In November 2014 the NGO Learning Centre was announced Gold Winner for the LearnX Asia-Pacific Training Awards for best eLearning model (in the blended learning category). In the same month the NGO Learning Centre was also announced finalist for the AITD National Awards – in the category of best implementation of a blended learning solution. ‘Finalist’ may not sound as impressive as Gold Winner, but the AITD awards are particularly prestigious and put the NGO Learning Centre against very large multinational companies, and against training projects with staggering budgets.
A big thank you to everyone that has contributed and worked hard on this project, and particularly to the NGO users of this site who have kept us informed to ensure the site remains relevant; please keep the communication coming!
As part of the award proceedings I was invited to present at the LearnX annual conference on, “Creating a Successful Online Learning Portal”, and was asked to discuss challenges, development processes and indicators of success. Here’s a little of what I presented:
The learning needs of our target audience are quite diverse; and a particular challenge was to create a learning experience that is both directive, informative and encourages self-paced exploration.
We had little knowledge of the educational backgrounds of individual staff in these organisations, but we did know that some are very new to sector while others have many years of knowledge and experience.

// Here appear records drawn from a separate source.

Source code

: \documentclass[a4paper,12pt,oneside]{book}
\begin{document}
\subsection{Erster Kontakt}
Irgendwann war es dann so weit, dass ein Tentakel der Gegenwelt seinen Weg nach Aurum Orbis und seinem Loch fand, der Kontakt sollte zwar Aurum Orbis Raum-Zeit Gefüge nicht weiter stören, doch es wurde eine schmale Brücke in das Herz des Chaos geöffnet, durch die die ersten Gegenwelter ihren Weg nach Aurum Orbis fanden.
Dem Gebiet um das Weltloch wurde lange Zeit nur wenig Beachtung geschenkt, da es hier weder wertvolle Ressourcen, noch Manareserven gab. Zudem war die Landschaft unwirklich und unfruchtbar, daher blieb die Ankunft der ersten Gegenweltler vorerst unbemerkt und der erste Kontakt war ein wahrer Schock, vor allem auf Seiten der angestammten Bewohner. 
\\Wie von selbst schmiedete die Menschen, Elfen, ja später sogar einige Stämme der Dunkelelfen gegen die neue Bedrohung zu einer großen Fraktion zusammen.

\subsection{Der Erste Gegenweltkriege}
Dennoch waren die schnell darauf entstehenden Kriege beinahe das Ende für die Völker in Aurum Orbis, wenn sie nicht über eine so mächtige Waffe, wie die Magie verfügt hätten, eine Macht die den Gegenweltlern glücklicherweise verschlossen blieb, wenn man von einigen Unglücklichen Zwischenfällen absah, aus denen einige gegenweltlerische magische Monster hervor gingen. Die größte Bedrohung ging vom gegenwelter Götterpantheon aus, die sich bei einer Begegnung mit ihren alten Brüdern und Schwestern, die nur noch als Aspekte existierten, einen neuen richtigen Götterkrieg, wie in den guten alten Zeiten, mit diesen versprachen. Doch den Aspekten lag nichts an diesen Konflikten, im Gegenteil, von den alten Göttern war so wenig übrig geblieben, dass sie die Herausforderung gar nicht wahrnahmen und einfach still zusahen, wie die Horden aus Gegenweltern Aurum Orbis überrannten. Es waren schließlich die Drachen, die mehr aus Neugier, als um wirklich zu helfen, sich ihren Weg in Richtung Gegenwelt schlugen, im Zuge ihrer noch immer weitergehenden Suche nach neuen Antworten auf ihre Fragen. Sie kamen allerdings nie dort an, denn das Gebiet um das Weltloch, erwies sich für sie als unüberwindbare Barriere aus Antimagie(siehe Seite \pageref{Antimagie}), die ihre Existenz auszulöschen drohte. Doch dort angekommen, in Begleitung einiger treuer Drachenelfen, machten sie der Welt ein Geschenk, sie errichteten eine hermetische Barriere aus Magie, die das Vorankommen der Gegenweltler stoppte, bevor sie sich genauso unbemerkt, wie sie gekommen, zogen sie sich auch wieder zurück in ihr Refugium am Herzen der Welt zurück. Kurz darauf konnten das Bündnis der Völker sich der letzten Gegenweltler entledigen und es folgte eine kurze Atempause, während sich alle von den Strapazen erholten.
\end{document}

Our challenge was to develop a learning site that was as useful to new comers to the sector, as it was for highly experienced workers; and, from a technology perspective, a site that would work on all browsers, all devices, and all internet speeds.
The Development of the NGO Learning Centre incorporated three main areas of consideration; learning design, adult learning principles and informal learning:
A significant amount of time was spent researching and reviewing the vast amount of eLearning design models that exist, and then customising a model that would meet the specific needs of this project.
The specific challenge for developing an appropriate model for this target audience is finding a model that is educationally sound (based on best-practice pedagogical approaches) and one that meets the demands of the modern workplace; which is time and cost effective, and enables workers to learn while on-the-job.
Our final design model was one where the learning technologies used changed as the user moved through any topic area, which acknowledges that different technologies are used to match the needs of the learner, and that as individuals become more knowledgeable they learn in more independent ways, becoming more self-directed (through the use of communities of practice and social media directed toward more knowledgeable learners).
This is a flexible model that does not seek to define who the learner is or how they should learn.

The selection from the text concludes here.